-- INSTRUCTIONS FOR THE TASK --
The answer should consist of every line in the material below that has the word "begin".

________________

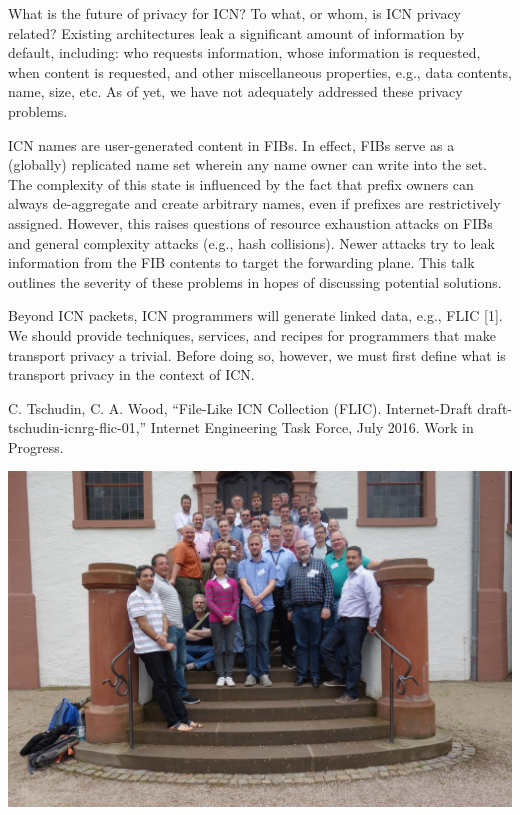 \documentclass[a4paper,UKenglish]{dagrep}
\begin{document}
What is the future of privacy for ICN? To what, or whom, is ICN privacy related? Existing architectures leak a significant amount of information by default, including: who requests information, whose information is requested, when content is requested, and other miscellaneous properties, e.g., data contents, name, size, etc. As of yet, we have not adequately addressed these privacy problems.

\license

ICN names are user-generated content in FIBs. In effect, FIBs serve as a (globally) replicated name set wherein any name owner can write into the set. The complexity of this state is influenced by the fact that prefix owners can always de-aggregate and create arbitrary names, even if prefixes are restrictively assigned. However, this raises questions of resource exhaustion attacks on FIBs and general complexity attacks (e.g., hash collisions). Newer attacks try to leak information from the FIB contents to target the forwarding plane. This talk outlines the severity of these problems in hopes of discussing potential solutions.

\license

Beyond ICN packets, ICN programmers will generate linked data, e.g., FLIC [1]. We should provide techniques, services, and recipes for programmers that make transport privacy a trivial. Before doing so, however, we must first define what is transport privacy in the context of ICN.

\begin{thebibliography}{0}
\bibitem{[1]} C. Tschudin, C. A. Wood, ``File-Like ICN Collection (FLIC). Internet-Draft draft-tschudin-icnrg-flic-01,'' Internet Engineering Task Force, July 2016. Work in Progress.
\end{thebibliography}


\vfill

\begin{center}
\includegraphics[width=1.0\textwidth]{16251.jpg}
\end{center}
\end{document}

________________

-- EXERCISE RESULT --
\begin{document}
\begin{thebibliography}{0}
\begin{center}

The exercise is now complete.